Burning in Mato Grosso Puts Primate Species in Danger

Situation around the Xingu Indigenous Park is dire, according to a researcher

The wave of fires devastating the country is causing severe damage in the transition zone between the Amazon and the cerrado. This area is naturally drier and increasingly vulnerable to climate change. Endangered primate species, such as the white-faced spider monkey (Ateles marginatus), have already been seen fleeing the burning forest.

Rio Teles Pires, que banha os estado de MT e PA, assolado pelas queimadas em 2020
Teles Pires river, in MT - Divulgação

"The situation around the Xingu Indigenous Park, especially at the Teles Pires-Xingu inter-river [region between rivers], is dire," says Gustavo Canale, a researcher at the Federal University of Mato Grosso and current president of the Brazilian Society of Primatology. "We had a slight improvement because of a few rain showers, but the truth is that the Arc of Deforestation is on fire. We spent five days without seeing the sun."

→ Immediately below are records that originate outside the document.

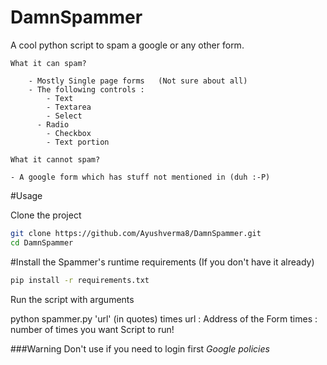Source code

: # DamnSpammer

A cool python script to spam a google or any other form.

	What it can spam?	

		- Mostly Single page forms   (Not sure about all)
	 	- The following controls :
			- Text
			- Textarea
			- Select
		  - Radio
			- Checkbox
			- Text portion

	What it cannot spam?

	- A google form which has stuff not mentioned in (duh :-P)


#Usage

Clone the project
```sh
git clone https://github.com/Ayushverma8/DamnSpammer.git
cd DamnSpammer
```
#Install the Spammer's runtime requirements (If you don't have it already)
```sh
pip install -r requirements.txt
```
Run the script with arguments

python spammer.py 'url' (in quotes) times
url : Address of the Form 
times : number of times you want Script to run!
 
 ###Warning
 Don't use if you need to login first *Google policies*
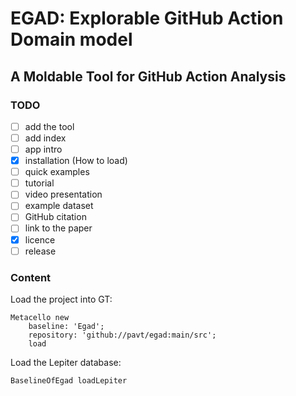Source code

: # EGAD: Explorable GitHub Action Domain model
## A Moldable Tool for GitHub Action Analysis


### TODO

- [ ] add the tool
- [ ] add index
- [ ] app intro
- [X] installation (How to load)
- [ ] quick examples
- [ ] tutorial
- [ ] video presentation
- [ ] example dataset
- [ ] GitHub citation
- [ ] link to the paper
- [X] licence
- [ ] release

### Content

Load the project into GT:
```
Metacello new
	baseline: 'Egad';
	repository: 'github://pavt/egad:main/src';
	load
```

Load the Lepiter database:
```
BaselineOfEgad loadLepiter
```
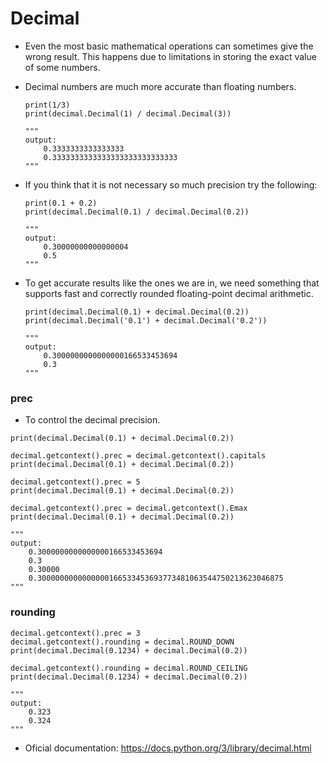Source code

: # Decimal

- Even the most basic mathematical operations can sometimes give the wrong result. This happens due to limitations in storing the exact value of some numbers.
- Decimal numbers are much more accurate than floating numbers.
    
    ```
    print(1/3)
    print(decimal.Decimal(1) / decimal.Decimal(3))
    
    """
    output:
        0.3333333333333333
        0.3333333333333333333333333333
    """
    ```
    
- If you think that it is not necessary so much precision try the following:
    
    ```
    print(0.1 + 0.2)
    print(decimal.Decimal(0.1) / decimal.Decimal(0.2))
    
    """
    output:
        0.30000000000000004
        0.5
    """
    ```

- To get accurate results like the ones we are in, we need something that supports fast and correctly rounded floating-point decimal arithmetic.

    ```
    print(decimal.Decimal(0.1) + decimal.Decimal(0.2))
    print(decimal.Decimal('0.1') + decimal.Decimal('0.2'))
    
    """
    output:
        0.3000000000000000166533453694
        0.3
    """
    ```


### prec

- To control the decimal precision.

```
print(decimal.Decimal(0.1) + decimal.Decimal(0.2))

decimal.getcontext().prec = decimal.getcontext().capitals
print(decimal.Decimal(0.1) + decimal.Decimal(0.2))

decimal.getcontext().prec = 5
print(decimal.Decimal(0.1) + decimal.Decimal(0.2))

decimal.getcontext().prec = decimal.getcontext().Emax
print(decimal.Decimal(0.1) + decimal.Decimal(0.2))

"""
output:
    0.3000000000000000166533453694
    0.3
    0.30000
    0.3000000000000000166533453693773481063544750213623046875
"""
```


### rounding

```
decimal.getcontext().prec = 3
decimal.getcontext().rounding = decimal.ROUND_DOWN
print(decimal.Decimal(0.1234) + decimal.Decimal(0.2))

decimal.getcontext().rounding = decimal.ROUND_CEILING
print(decimal.Decimal(0.1234) + decimal.Decimal(0.2))

"""
output:
    0.323
    0.324
"""
```

- Oficial documentation: https://docs.python.org/3/library/decimal.html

The field trips carried out by Canale and his colleagues in the municipality of Sinop (MT) showed that, although the tallest trees are still standing, the fires transformed large areas of the understory (the lowest layers of vegetation) into scorched earth. "You walk the trails for two, three kilometers, and see that the fire went into the undergrowth burning everything," he says.

According to the biologist, it is possible to smell burning meat inside the forest, and residents report seeing animals killed by the fire.